6 ikinci tatilime başlamam için kalan gün sayısı..
Eller kanlı, ruhlar kanlı, duman, toz, toprak ve bok
içindeyiz. Tüm insanlık. Sadece burdakiler değil ama.. her kim ki temiz
olduğunu düşünüyorsa.. çok büyük ihtimalle yanılıyordur.
Ve biraz alıntı, ne de olsa 80 kuşağıyız. Kopi – pest: “
Kurduğu toplumsal sistem onu insani bütün değerlerinden yoksunlaştırmakta. Bu
süreç insan aklının en gelişkin olduğu günümüzde yaşanmakta.” Ü.O.’dan, bir
alıntı. Hazır yazılmış. Okuyunuz.
“yıkanmak istemeyen çocuklar” olalım, Ünsal Oskay, Cogito
Yayınları, 372 sayfa, alalı bir yıl olmuştur, 45 tane yazı var içinde, 20
tanesini anca okumuşumdur, zorlaya zorlaya... ne çok sayı karşımıza çıkıyor
hergün değil mi? bir atasözü, deyiş:” sen ya sayı saymayı bilmiyorsun, ya da
dayak yememişsin.”
Yaşasın yemek yemek.. yemeğe gidiyorum, dönünce yazmaya
devam..
İnsan açken karamsar olumuş.. belki yazı kendiliğinden
düzelir.. kim bilir? Yine aynı kitabın; bir sonraki sayfasından Ünsal Hoca
vasıtasıyla Marx’dan bir alıntı: Corruptio optimi pessima. Türkçesi: “aldatıcı,
iğva edici iyimserlik gerçek kötümserliktir.”
arkası var... (30 Kasım, 18.40saat)
yukarıdaki resimde görülen nazar buncuğu, ahşap bir parçanın üstüne yapıştırılmış. ahşabın bir tarafı tıraşlanmış ve tıraşlanmayan tarafa boncuk yapıştırılınca dekoratif bir kapı durdurucu olmuş. tr'ye gittiğim ilk tatilimde bir arkadaşım hediye etti. işler-güçler bağlamında; "güzel kapılar açıldı karşına, kapanmasın onlar manasında...", dedi. ve ekledi; " belki kullanırsın da.." aynı arkadaşım, aslında tokat'tan ayrılmama da karşıydı. ya da bana öyle gelmiştir.
benim bir tarafım tokat'tan ayrılmak istemiyordu.

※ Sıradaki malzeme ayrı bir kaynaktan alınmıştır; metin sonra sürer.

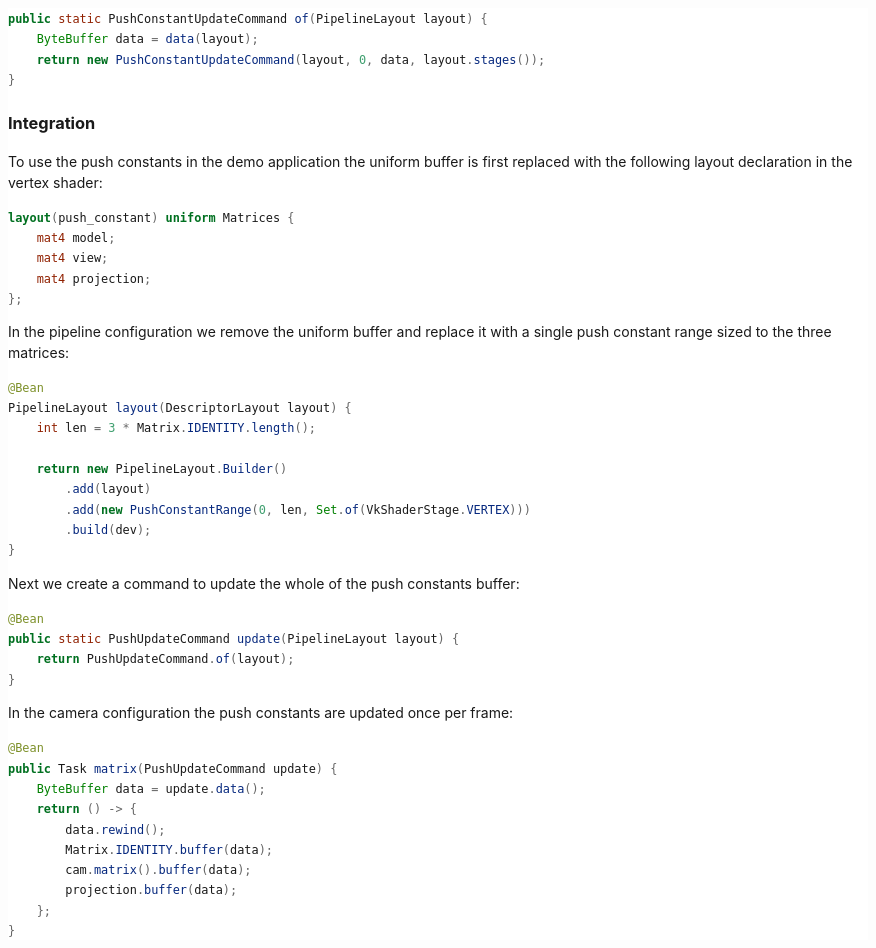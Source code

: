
 ```java
public static PushConstantUpdateCommand of(PipelineLayout layout) {
    ByteBuffer data = data(layout);
    return new PushConstantUpdateCommand(layout, 0, data, layout.stages());
}
```

### Integration

To use the push constants in the demo application the uniform buffer is first replaced with the following layout declaration in the vertex shader:

```glsl
layout(push_constant) uniform Matrices {
    mat4 model;
    mat4 view;
    mat4 projection;
};
```

In the pipeline configuration we remove the uniform buffer and replace it with a single push constant range sized to the three matrices:

```java
@Bean
PipelineLayout layout(DescriptorLayout layout) {
    int len = 3 * Matrix.IDENTITY.length();

    return new PipelineLayout.Builder()
        .add(layout)
        .add(new PushConstantRange(0, len, Set.of(VkShaderStage.VERTEX)))
        .build(dev);
}
```

Next we create a command to update the whole of the push constants buffer:

```java
@Bean
public static PushUpdateCommand update(PipelineLayout layout) {
    return PushUpdateCommand.of(layout);
}
```

In the camera configuration the push constants are updated once per frame:

```java
@Bean
public Task matrix(PushUpdateCommand update) {
    ByteBuffer data = update.data();
    return () -> {
        data.rewind();
        Matrix.IDENTITY.buffer(data);
        cam.matrix().buffer(data);
        projection.buffer(data);
    };
}
```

tokat merkezde hiç bu kadar uzun yaşamamıştım, topu topu iki ay... tuhaf bir duygu bıraktı tokat. temmuz, ağustos, eylül aylarında yine gitmeli.
üç gün önce..
toplantıdan çıktık. tel çitleri beton blokları geçtik. kapıya adımız yazıldıysa çikolata kazanacaktım. o yüzden çok heyecanlıydım. "selamün aleyküm" dedim. "aleyküm selam" dedi kız. yanındaki; "şerike ..." diğeri: "hangi şirkettensiniz?" dedi.. cevap verirken aynı anda pencereden kafamı uzattım, listede ismimi gördüm, çikolatalar cepteydi. toplantı çıkışı kantin kapalı olduğundan tahsilatı yapamadım... sadede gelelim, usül değiştirmişler, kimliği verdim kıza, yeni kimliği aldım.. yılmaz önde ben arkada yürüyorduk. yılmaz işemeye gitti. giderken usulün değiştiğini, minübüse bineceğimizi söyledi. "olur" dedim. yılmaz tuvalete doğru yürürken ben minübüse yöneldim. tam binecekken arkadaki iki ressamı farkettim. yanlarına gidip onları izlemeye başladım. gri bir at çizmişti biri, şahlanmış,.. diğeri kupa_saksı karışımı bişi.. gri at soluyordu... çok uzun bir yoldan geldiği belliydi. korka korka başını okşayıp sakinleştirmeye çalıştım. ona dokunmam hoşuna gitmişti.. nefesi normalleşirken, binicisiyle gözgöze geldik...
yılmaz minübüsün kapısının yanında beni çağırıyordu. minübüse bindik. toplantı, moplantı, kıl yün.. derken...
dönüşte aynı minübüs denk geldi.. şoförün elinin yarısı, hadi belki üçte biri yoktu..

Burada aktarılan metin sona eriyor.